Soon after being whisked away to Seattle to live with an aunt and uncle he barely knew, Charlie Creevey learned that he hailed from a family of witches. After settling into this unfamiliar life, his feelings toward his new friend Diego Ramirez began to grow into something more serious. And if that wasn’t enough, he failed to stop the nefarious witch Grace and her cohort from using the dreaded deathcraft and killing his mentor Malcolm.
In Book 3 of this riveting series, Charlie discovers that Grace has gone into hiding and is acting behind the scenes. Able to influence minds in ways that were previously unheard of in the witching world, Grace compels Charlie to unwittingly do things like taking on the bullies at Puget Academy and lying to his family. The more Charlie believes he is acting of his own accord, the more Grace secretly rebuilds her strength and plots her comeback.
Will Charlie ever be able to overcome Grace and her coven? Or is Charlie destined to live life as a gay teen witch, shrouded by the evil veil of the deathcraft? And can he ever share his secret with Diego—or will he have to keep his identity as a witch hidden in the broom closet forever? Find out in The Boy Who Chased After His Shadow.
About the Series:
High school life as a gay teenage witch is never easy. Ask Charlie Creevey, the boy who’s busy developing his witchcraft abilities while navigating romance with Diego Ramirez. Forget about focusing on schoolwork, too, thanks to an evil witch and her ilk who will stop at nothing to destroy everyone around them, including Charlie and his family, for power. All he wants is some normalcy… but will Charlie ever be able to share who he really is? Or must everything remain a secret?

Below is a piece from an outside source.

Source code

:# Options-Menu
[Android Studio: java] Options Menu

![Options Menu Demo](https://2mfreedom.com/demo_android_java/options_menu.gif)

From paranormal adventures and a whirlwind romance, to battling evil witches and a gripping conclusion, enjoy all the thrills and excitement, in the supernatural world of the Broom Closet Stories.
Jeff is giving away a $25 Amazon gift card to one lucky winner:
With a shrug, Diego set the tray down on the coffee table and sat down next to Charlie, who leaned into the taller boy’s warmth.
“That,” said Diego, looking about in wonder as he draped his arm over Charlie’s shoulder, “was epic. That was the most epic party I’ve ever been to.”
Amos came walking into the living room and pushed on Randall’s arm, indicating that he was ready to be petted.
“Are you glad they’re all gone, boy?” asked Charlie’s uncle. In reply, Amos’s tail thumped the floor, and the groan of pleasure that escaped his throat seemed answer enough as he leaned into Randall’s hand.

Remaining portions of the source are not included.